Tazi-Preve scrive, ancora: Al contrario nelle società matrilineari la fine dell’unione sentimentale non pregiudica la famiglia, che è basata sulla convivenza in linea materna, mentre i compagni/mariti delle donne dormono con loro, ma poi al risveglio ritornano nella casa materna, che in queste società è ancora l’unità fondamentale della produzione. La pars costruens che rimedia al fallimento della famiglia nucleare è derivata dalle pratiche nelle società matriarcali, la cui migliore raccolta è Le società matriarcali di Heide Göttner-Abendroth.
Apprendiamo a problematizzare, una prospettiva dopo l’altra, a non chiudere i discorsi, a non dare nulla per scontato, neanche quando ipotizziamo una possibile sintonia.
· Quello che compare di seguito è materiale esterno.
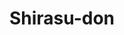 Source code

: ---
image_path: /images//photography/J-03.jpg
title: Shirasu-don
caption: Shirasu-don, an Enoshima classic that I had in a cliffside home-turned-restaurant
order: 6
---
Il femminismo di potere è solo un altro inganno, in cui le donne possono giocare al patriarca e far finta che il potere che cerchiamo e otteniamo ci liberi. Poiché non abbiamo creato un corpus sostanzioso di opere capaci di insegnare alle bambine e alle donne modi nuovi e visionari di pensare all’amore, assistiamo all’ascesa di una generazione di donne sulla trentina che considerano una debolezza qualsiasi desiderio d’amore, il cui sguardo è concentrato esclusivamente sulla conquista del potere… Sapere che tanto le donne quanto gli uomini sono addestrati ad accettare il pensiero patriarcale dovrebbe rendere evidente a chiunque che il problema non sono gli uomini. Il problema è il patriarcato. In Paura dei cinquanta Erica Jong mette in chiaro questa distinzione dichiarando: La verità è che non ritengo i singoli uomini responsabili di questo sistema. Lo portano avanti perlopiù senza rendersene conto. E anche le donne lo portano avanti senza rendersene conto. Ma sempre di più mi domando se potrà mai essere modificato. […] Credo che il mondo sia pieno di uomini che sono davvero perplessi e feriti dalla rabbia delle donne tanto quanto le donne lo sono dal sessismo, che vogliono solo essere amati e nutriti, che non riescono a capire in che modo questi desideri siano diventati d’un tratto così difficili da soddisfare. (bell hooks, Comunione)
Ho dato un ordine ai miei appunti, solo per iniziare a palarne, intravedendo i nuovi scenari. Consapevolmente, questo scritto è incompleto, perché è da questo punto che lo studio e la condivisione ricominciano.